Research has shown that Britain’s public are widely unhappy at work. Data provided by the London School of Business and Finance (LSBF) revealed that 47% of the British workforce would like to change jobs and more than 20% plan to be in a new role in the next 12 months.

Millennials are the most likely to swap roles, with 66% of 18-34 year olds admitting that they are unsatisfied with their working life. However, despite the grievances, many aren’t prepared to change their careers due to fears regarding financial instability.

So, how can you make your workplace a happier place to reside? An employee who is happy is 12% more productive, so it’s important that they are smiling.  Whether you’re an employee or a manager, follow these top tips to make your working life more fulfilling.

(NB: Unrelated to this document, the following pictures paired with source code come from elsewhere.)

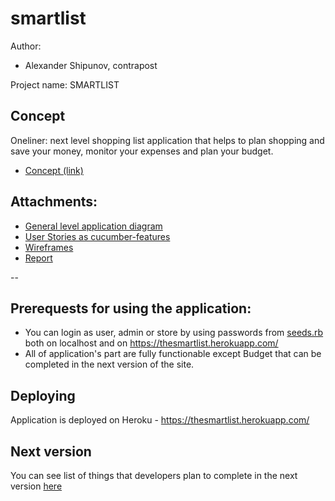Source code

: # smartlist

Author:
* Alexander Shipunov, contrapost

Project name: SMARTLIST

## Concept

Oneliner: next level shopping list application that helps to plan shopping and save your money, monitor your expenses and plan your budget.

* [Concept (link)](docs/Concept_SmartList.pdf)

Attachments:
--------

* [General level application diagram](docs/API.pdf)
* [User Stories as cucumber-features](docs/UserStories/)
* [Wireframes](docs/wireframes/)
* [Report](docs/report.pdf)

--

## Prerequests for using the application:
* You can login as user, admin or store by using passwords from [seeds.rb](db/seeds.rb) both on localhost and on https://thesmartlist.herokuapp.com/
* All of application's part are fully functionable except Budget that can be completed in the next version of the site.

## Deploying
Application is deployed on Heroku - https://thesmartlist.herokuapp.com/

## Next version
You can see list of things that developers plan to complete in the next version [here](https://github.com/contrapost/smartlist/issues/1)
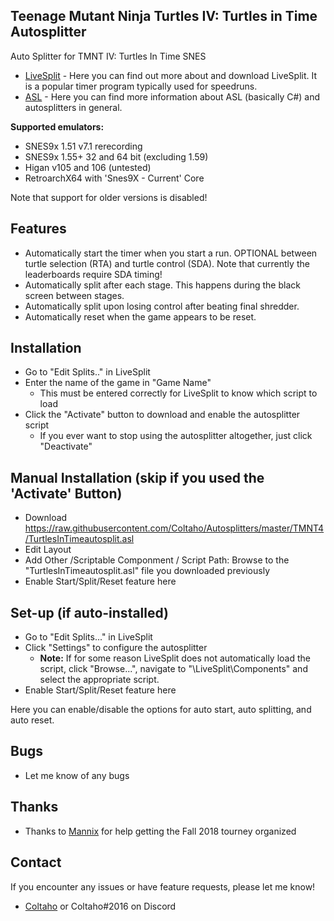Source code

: ## Teenage Mutant Ninja Turtles IV: Turtles in Time Autosplitter
 
Auto Splitter for TMNT IV: Turtles In Time SNES

- [LiveSplit](http://livesplit.github.io/) - Here you can find out more about and download LiveSplit. It is a popular timer program typically used for speedruns.
- [ASL](https://github.com/LiveSplit/LiveSplit/blob/master/Documentation/Auto-Splitters.md) - Here you can find more information about ASL (basically C#) and autosplitters in general.

**Supported emulators:**
 - SNES9x 1.51 v7.1 rerecording
 - SNES9x 1.55+ 32 and 64 bit (excluding 1.59)
 - Higan v105 and 106 (untested)
 - RetroarchX64 with 'Snes9X - Current' Core
 
 Note that support for older versions is disabled!
 
## Features

- Automatically start the timer when you start a run. OPTIONAL between turtle selection (RTA) and turtle control (SDA). Note that currently the leaderboards require SDA timing!
- Automatically split after each stage. This happens during the black screen between stages.
- Automatically split upon losing control after beating final shredder. 
- Automatically reset when the game appears to be reset.

## Installation 

- Go to "Edit Splits.." in LiveSplit
- Enter the name of the game in "Game Name"
  - This must be entered correctly for LiveSplit to know which script to load
- Click the "Activate" button to download and enable the autosplitter script
  - If you ever want to stop using the autosplitter altogether, just click "Deactivate"

## Manual Installation (skip if you used the 'Activate' Button)

- Download https://raw.githubusercontent.com/Coltaho/Autosplitters/master/TMNT4/TurtlesInTimeautosplit.asl
- Edit Layout
- Add Other /Scriptable Componment / Script Path: Browse to the "TurtlesInTimeautosplit.asl" file you downloaded previously
- Enable Start/Split/Reset feature here
  
## Set-up (if auto-installed)

- Go to "Edit Splits..." in LiveSplit
- Click "Settings" to configure the autosplitter
  - **Note:** If for some reason LiveSplit does not automatically load the script, click "Browse...", navigate to "\LiveSplit\Components\" and select the appropriate script.
- Enable Start/Split/Reset feature here
  
Here you can enable/disable the options for auto start, auto splitting, and auto reset.

## Bugs

- Let me know of any bugs

## Thanks

- Thanks to [Mannix](http://twitch.tv/Mannix86) for help getting the Fall 2018 tourney organized

## Contact

If you encounter any issues or have feature requests, please let me know! 

- [Coltaho](http://twitch.tv/Coltaho) or Coltaho#2016 on Discord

Create a regular touch point with your staff/manager

Regularly consulting each other in the workplace can have great benefits for both employees and managers. Communication is key to keeping projects moving and avoiding any misunderstanding regarding instructions.

Gain new skills via training

If you’re an employee, it’s perfectly acceptable to ask your employer for additional training that you think would benefit your workplace. With the emergence of digital learning, new skills are far more accessible than in years gone by and worst-case scenario is they rebuff your approach. Not only can it lead to you picking up new skills and feeling more valuable, it is also beneficial for the business.

Andries De Grip’s and Jan Sauermann’s report in 2011 revealed that training led to a nine per cent increase in levels of productivity. Management can also benefit from training course. There are always new methods being introduced that can help you engage with your staff.

Encourage a co-worker culture

Open-plan offices have become a huge part of the culture in tech start-ups and with millennials. This enables easier communication, which can help with happiness levels. Of course, this can then lead to higher levels of productivity. Harvard researchers Phil Stone and Tal Ben-Shahar found that students who had social support at school and at home were happier and better at dealing with stress. Carrying this kind of support into the workplace sets strong foundations for an increase in overall happiness.

A great way to increase morale is by organising staff nights out, team meetings and office sweepstakes and, as a manager, budgeting for this type of activity is advised. Doing this will see you repaid in increased productivity. As an employee, do anything you can to get involved. Even if your workplace doesn’t provide much for your team, you can set up your own internal sweepstakes or fantasy sport leagues to help boost happiness and keep things on track.

Productive employees are often the happiest, so make happiness your priority  and it will be a sure-fire way of improving your working environment.